Wednesday, May 21, 2008

And that’s that. Again.

I had “The Talk” with Good Voice. Seems that we might continue to see each other, but with no expectations.

Seemingly out of nowhere, right? Well… not so much.

Truth be told – I didn’t want to admit it here (or really to myself) – while I thought GV was a great guy, I never really felt that kind of feeling for him. I actually tried to create those feelings for him – after all, he’s a wonderful guy – sweet, smart, successful. I thought that I *should* have felt more for him than I was actually feeling.

In the beginning, I was swept up in the excitement of this cool guy – and the attention he lavished on me didn’t hurt either.
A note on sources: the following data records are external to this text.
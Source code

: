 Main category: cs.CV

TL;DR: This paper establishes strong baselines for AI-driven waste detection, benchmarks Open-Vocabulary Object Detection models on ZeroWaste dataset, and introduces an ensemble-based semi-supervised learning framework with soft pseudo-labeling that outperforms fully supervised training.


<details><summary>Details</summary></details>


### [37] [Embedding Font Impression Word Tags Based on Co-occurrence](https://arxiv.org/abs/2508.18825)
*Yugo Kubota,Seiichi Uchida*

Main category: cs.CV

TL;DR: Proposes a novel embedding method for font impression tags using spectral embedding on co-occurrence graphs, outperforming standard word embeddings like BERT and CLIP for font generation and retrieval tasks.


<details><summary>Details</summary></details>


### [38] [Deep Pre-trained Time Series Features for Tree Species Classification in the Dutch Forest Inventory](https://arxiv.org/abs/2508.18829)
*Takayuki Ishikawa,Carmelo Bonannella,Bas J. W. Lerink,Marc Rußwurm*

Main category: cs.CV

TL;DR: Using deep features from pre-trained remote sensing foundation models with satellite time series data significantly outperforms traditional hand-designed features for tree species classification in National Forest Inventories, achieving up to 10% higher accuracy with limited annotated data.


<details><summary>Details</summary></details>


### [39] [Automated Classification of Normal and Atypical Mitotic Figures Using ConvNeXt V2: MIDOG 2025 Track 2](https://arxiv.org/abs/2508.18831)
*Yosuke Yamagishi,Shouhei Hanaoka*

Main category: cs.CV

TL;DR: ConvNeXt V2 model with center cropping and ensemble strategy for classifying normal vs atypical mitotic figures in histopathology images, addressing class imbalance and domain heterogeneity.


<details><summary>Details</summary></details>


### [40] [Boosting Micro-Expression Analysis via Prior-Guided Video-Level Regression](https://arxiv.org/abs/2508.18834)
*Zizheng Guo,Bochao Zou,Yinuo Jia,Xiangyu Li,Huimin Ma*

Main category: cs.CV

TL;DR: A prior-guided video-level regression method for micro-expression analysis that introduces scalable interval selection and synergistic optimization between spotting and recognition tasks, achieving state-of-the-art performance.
As time went on, and the “new” excitement wore off, I started to see our differences more and more.

When we first met, he mentioned that he did want to get married again at some point, and he did want to have more kids. Somehow, we revisited this topic just before my trip… but now he was saying that he wasn’t sure what he wanted, on both counts. Oh. That, coupled with my lingering doubts about him – well, what the hell were we doing anyway?
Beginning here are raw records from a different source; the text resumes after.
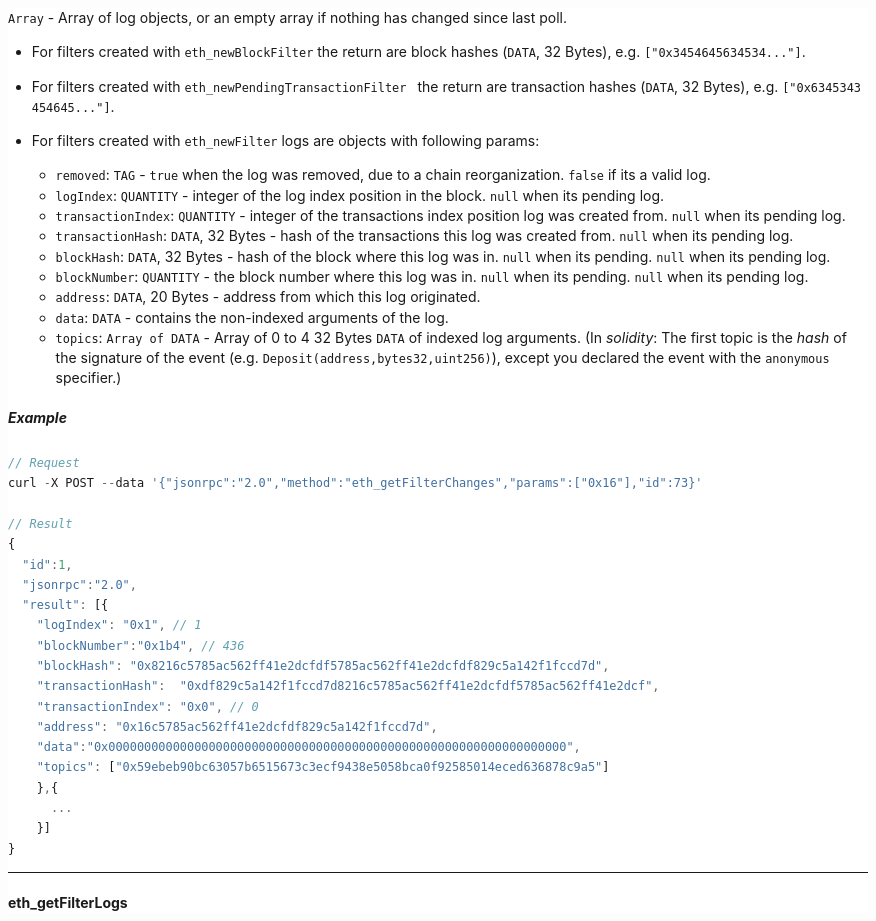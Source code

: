 `Array` - Array of log objects, or an empty array if nothing has changed since last poll.

- For filters created with `eth_newBlockFilter` the return are block hashes (`DATA`, 32 Bytes), e.g. `["0x3454645634534..."]`.
- For filters created with `eth_newPendingTransactionFilter ` the return are transaction hashes (`DATA`, 32 Bytes), e.g. `["0x6345343454645..."]`.
- For filters created with `eth_newFilter` logs are objects with following params:

  - `removed`: `TAG` - `true` when the log was removed, due to a chain reorganization. `false` if its a valid log.
  - `logIndex`: `QUANTITY` - integer of the log index position in the block. `null` when its pending log.
  - `transactionIndex`: `QUANTITY` - integer of the transactions index position log was created from. `null` when its pending log.
  - `transactionHash`: `DATA`, 32 Bytes - hash of the transactions this log was created from. `null` when its pending log.
  - `blockHash`: `DATA`, 32 Bytes - hash of the block where this log was in. `null` when its pending. `null` when its pending log.
  - `blockNumber`: `QUANTITY` - the block number where this log was in. `null` when its pending. `null` when its pending log.
  - `address`: `DATA`, 20 Bytes - address from which this log originated.
  - `data`: `DATA` - contains the non-indexed arguments of the log.
  - `topics`: `Array of DATA` - Array of 0 to 4 32 Bytes `DATA` of indexed log arguments. (In *solidity*: The first topic is the *hash* of the signature of the event (e.g. `Deposit(address,bytes32,uint256)`), except you declared the event with the `anonymous` specifier.)

##### Example
```js
// Request
curl -X POST --data '{"jsonrpc":"2.0","method":"eth_getFilterChanges","params":["0x16"],"id":73}'

// Result
{
  "id":1,
  "jsonrpc":"2.0",
  "result": [{
    "logIndex": "0x1", // 1
    "blockNumber":"0x1b4", // 436
    "blockHash": "0x8216c5785ac562ff41e2dcfdf5785ac562ff41e2dcfdf829c5a142f1fccd7d",
    "transactionHash":  "0xdf829c5a142f1fccd7d8216c5785ac562ff41e2dcfdf5785ac562ff41e2dcf",
    "transactionIndex": "0x0", // 0
    "address": "0x16c5785ac562ff41e2dcfdf829c5a142f1fccd7d",
    "data":"0x0000000000000000000000000000000000000000000000000000000000000000",
    "topics": ["0x59ebeb90bc63057b6515673c3ecf9438e5058bca0f92585014eced636878c9a5"]
    },{
      ...
    }]
}
```

***

#### eth_getFilterLogs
We had a little getaway this weekend – in the back of my head, I felt this was “make or break” time. We had a nice time together, but it wasn’t exactly the warm, sweet vibe you want in a lovely setting like that.

After coming back, and after digesting the weekend for a bit, I had to bring up the talk. He understood. It was a friendly, civilized talk, and we're still going ahead with plans for a big group dinner with some of my friends this weekend.

So – that’s how we got here. And I’m 100% OK with it – a bit relieved, actually. I didn’t have quite the emotional investment I had with Teen Crush (almost forgot his blog name for a minute!), so I’ll be just fine.

And … seeing as I pre-paid for six fricking months of J-date just around the time I met Good Voice, I’m certainly going to get my money’s worth now! (though I just had a quick look, and I’m not really impressed)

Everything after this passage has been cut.